TripleLift provides publishers with custom native templates that match the look and feel of the site and, in turn, improve the performance of the programmatic ads that are served.

“We’re here to grow the market,” TripleLift’s managing director APAC Henry Shelley told B&T.

“Our business is built around working out how we can help publishers monetise their audience better.”

The Australian play

While the launch of the APAC office solidifies TripleLift’s commitment to the region, many Australian users would have already encountered the company’s products in action.

TripleLift currently works with  70 per cent of the top 50 comScore publishers and has grown APAC publisher partnerships by 250 per cent over the past two years.

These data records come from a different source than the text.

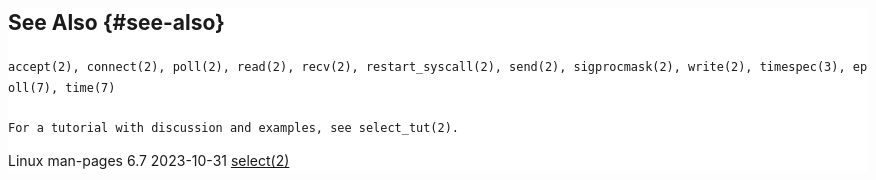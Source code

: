 
## See Also {#see-also}

```
accept(2), connect(2), poll(2), read(2), recv(2), restart_syscall(2), send(2), sigprocmask(2), write(2), timespec(3), epoll(7), time(7)

For a tutorial with discussion and examples, see select_tut(2).
```


Linux man-pages 6.7                                                                              2023-10-31                                                                                       [select(2)](select.html)
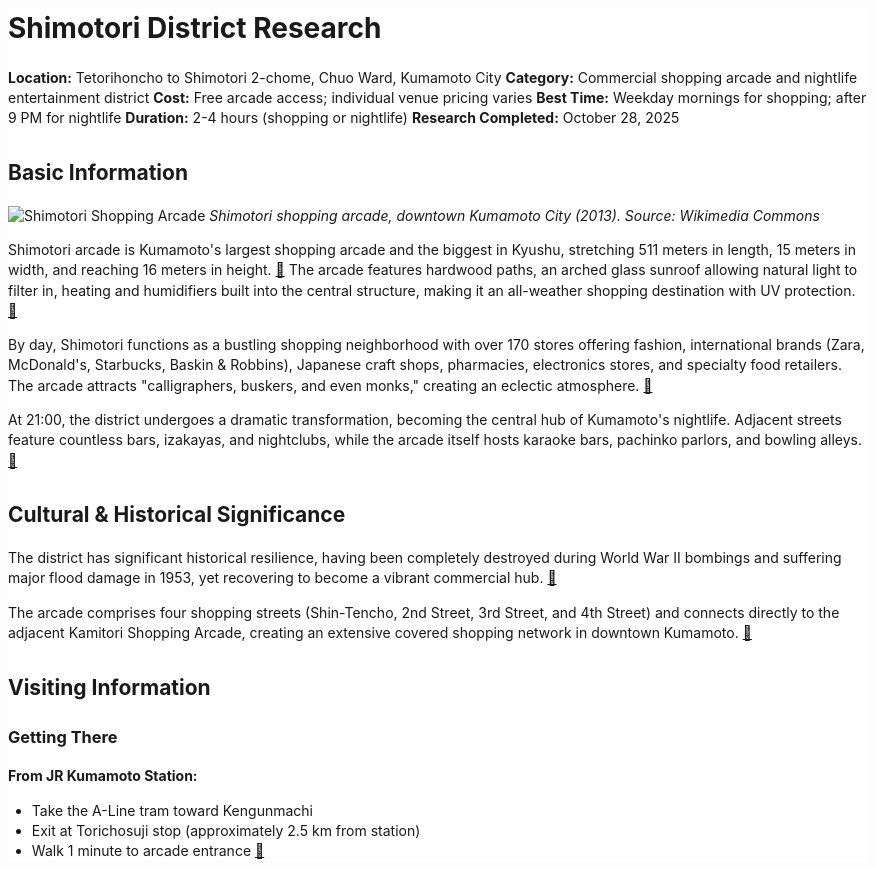 # Shimotori District Research

**Location:** Tetorihoncho to Shimotori 2-chome, Chuo Ward, Kumamoto City
**Category:** Commercial shopping arcade and nightlife entertainment district
**Cost:** Free arcade access; individual venue pricing varies
**Best Time:** Weekday mornings for shopping; after 9 PM for nightlife
**Duration:** 2-4 hours (shopping or nightlife)
**Research Completed:** October 28, 2025

## Basic Information

![Shimotori Shopping Arcade](https://upload.wikimedia.org/wikipedia/commons/0/01/Shimot%C5%8Dri_arcade_Kumamoto.JPG)
*Shimotori shopping arcade, downtown Kumamoto City (2013). Source: Wikimedia Commons*

Shimotori arcade is Kumamoto's largest shopping arcade and the biggest in Kyushu, stretching 511 meters in length, 15 meters in width, and reaching 16 meters in height. [🔗](https://www.gltjp.com/en/directory/item/14285/) The arcade features hardwood paths, an arched glass sunroof allowing natural light to filter in, heating and humidifiers built into the central structure, making it an all-weather shopping destination with UV protection. [🔗](https://voyapon.com/shimotori-kumamoto-shopping-arcade-nightlife/)

By day, Shimotori functions as a bustling shopping neighborhood with over 170 stores offering fashion, international brands (Zara, McDonald's, Starbucks, Baskin & Robbins), Japanese craft shops, pharmacies, electronics stores, and specialty food retailers. The arcade attracts "calligraphers, buskers, and even monks," creating an eclectic atmosphere. [🔗](https://voyapon.com/shimotori-kumamoto-shopping-arcade-nightlife/)

At 21:00, the district undergoes a dramatic transformation, becoming the central hub of Kumamoto's nightlife. Adjacent streets feature countless bars, izakayas, and nightclubs, while the arcade itself hosts karaoke bars, pachinko parlors, and bowling alleys. [🔗](https://voyapon.com/shimotori-kumamoto-shopping-arcade-nightlife/)

## Cultural & Historical Significance

The district has significant historical resilience, having been completely destroyed during World War II bombings and suffering major flood damage in 1953, yet recovering to become a vibrant commercial hub. [🔗](https://en.akumamoto.jp/archives/220713)

The arcade comprises four shopping streets (Shin-Tencho, 2nd Street, 3rd Street, and 4th Street) and connects directly to the adjacent Kamitori Shopping Arcade, creating an extensive covered shopping network in downtown Kumamoto. [🔗](https://www.gltjp.com/en/directory/item/14285/)

## Visiting Information

### Getting There

**From JR Kumamoto Station:**
- Take the A-Line tram toward Kengunmachi
- Exit at Torichosuji stop (approximately 2.5 km from station)
- Walk 1 minute to arcade entrance [🔗](https://www.gltjp.com/en/directory/item/14285/)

Shelley attributes TripleLift’s Australian growth thus far to the performance of its native exchange and “word of mouth” among local publishers.

Now, with salespeople on the ground in the local market, Shelley hopes advertisers will integrate TripleLift more deeply into their campaigns.

“We don’t necessarily want to be just a token buy on a media plan,” he said.

“We think that we’ve got a really good product, that should inform buyer behaviour, perhaps a bit more than it does at the moment.”

What about cookies?

With an M.O. for improving the performance of advertising units, Google’s decision to deprecate third-party cookies on Chrome means TripleLift is now looking at what’s next for the industry.

“From an engineering perspective, we’re making the investments that we’ll need to ensure that we’re interoperable with the different solutions that come along over the next couple of years,” said Shelley.

“That’s an investment on our side.”

Shelley also confirmed TripleLift is “actively working” to implement the Unified ID Solution 2.0 to support targeting and measurement use cases for its partners.

With the Unified ID 2.0 just one of many cookieless solutions to have popped up over the past 18 months, Shelley warned advertisers will need to take a “portfolio approach” when it comes to integrating these solutions.

Whatever the ‘cookieless future’ ends up looking like, Shelley is confident that TripleLift will be largely unaffected by the changes.

“We’re not an audience type buy,” he said.

“We work with publishers to make the actual user experience better for a consumer. Agnostic of anything about that consumer. There’s no data play there.

“We need to make the adequate investments and we need to be a good partner, but we also think there’s a lot advertisers can be doing around looking at the creative messaging they’re using.”